Screening for rare and novel β-globin gene mutations by high resolution melting analysis

Abstract

Rare and novel β-globin gene mutations could be misdiagnose in patients with α- and β-thalassemia in routine Hb typing and DNA analysis. In coinheritance of α- and β-thalassemia, Hb A₂ might be lower than normal level and thus arouses no suspicion for presence of β-thalassemia. Although the common β-globin gene mutations in a given region are detected in routine DNA tests, cases of co-inherited α-thalassemia can be missed in β-thalassemia detection if there is no prior indication.

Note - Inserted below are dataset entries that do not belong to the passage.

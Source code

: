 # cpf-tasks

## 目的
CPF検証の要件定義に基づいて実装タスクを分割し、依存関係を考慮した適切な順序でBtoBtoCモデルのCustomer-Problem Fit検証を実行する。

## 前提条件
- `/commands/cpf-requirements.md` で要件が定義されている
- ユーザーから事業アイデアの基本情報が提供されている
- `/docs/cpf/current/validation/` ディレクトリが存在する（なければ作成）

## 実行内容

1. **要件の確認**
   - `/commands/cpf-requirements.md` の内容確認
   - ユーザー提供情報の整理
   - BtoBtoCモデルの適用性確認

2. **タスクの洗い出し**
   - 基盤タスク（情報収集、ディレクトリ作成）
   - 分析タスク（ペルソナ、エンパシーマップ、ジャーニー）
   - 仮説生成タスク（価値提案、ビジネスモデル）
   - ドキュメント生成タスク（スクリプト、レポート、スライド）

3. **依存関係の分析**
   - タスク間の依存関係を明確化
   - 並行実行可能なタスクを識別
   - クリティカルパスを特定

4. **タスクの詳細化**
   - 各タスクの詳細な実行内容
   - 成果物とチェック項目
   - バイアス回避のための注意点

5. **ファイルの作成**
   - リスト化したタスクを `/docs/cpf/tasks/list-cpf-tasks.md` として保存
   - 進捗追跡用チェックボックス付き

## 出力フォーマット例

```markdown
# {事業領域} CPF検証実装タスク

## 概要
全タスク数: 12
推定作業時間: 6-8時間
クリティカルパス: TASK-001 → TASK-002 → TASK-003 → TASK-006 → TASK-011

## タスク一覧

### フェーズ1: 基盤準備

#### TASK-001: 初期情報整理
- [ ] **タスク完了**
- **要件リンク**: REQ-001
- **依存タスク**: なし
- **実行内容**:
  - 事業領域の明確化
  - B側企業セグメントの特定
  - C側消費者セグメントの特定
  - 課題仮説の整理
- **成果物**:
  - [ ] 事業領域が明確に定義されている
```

High resolution melting (HRM) analysis was used to scan β-globin genes in 140 samples. Rare and novel β-globin gene mutations were identified in three cases of β-thalassemia trait, namely, HBB: c.2T>G, Hb Monroe [HBB:c.92G>C] together with nt-42 [HBB: c.-92C>G] mutation and 14-nucleotide (+AGGGCAATAATTTC) insertion downstream of IVSII-561 together with IVSI-1 [HBB:c.92+1G>T] mutation. In addition, Hb Agenogi [HBB:c.271G>A] was present in one case of α-thalassemia trait, and among three cases of Hb H disease one co-inherited Hb Korle-bu [HBB:c.220G>A] and two nt-28 [HBB:c.-78A>G] mutation. Thus, HRM scanning for β-globin gene mutations provides a useful tool in providing information for counseling risk couples.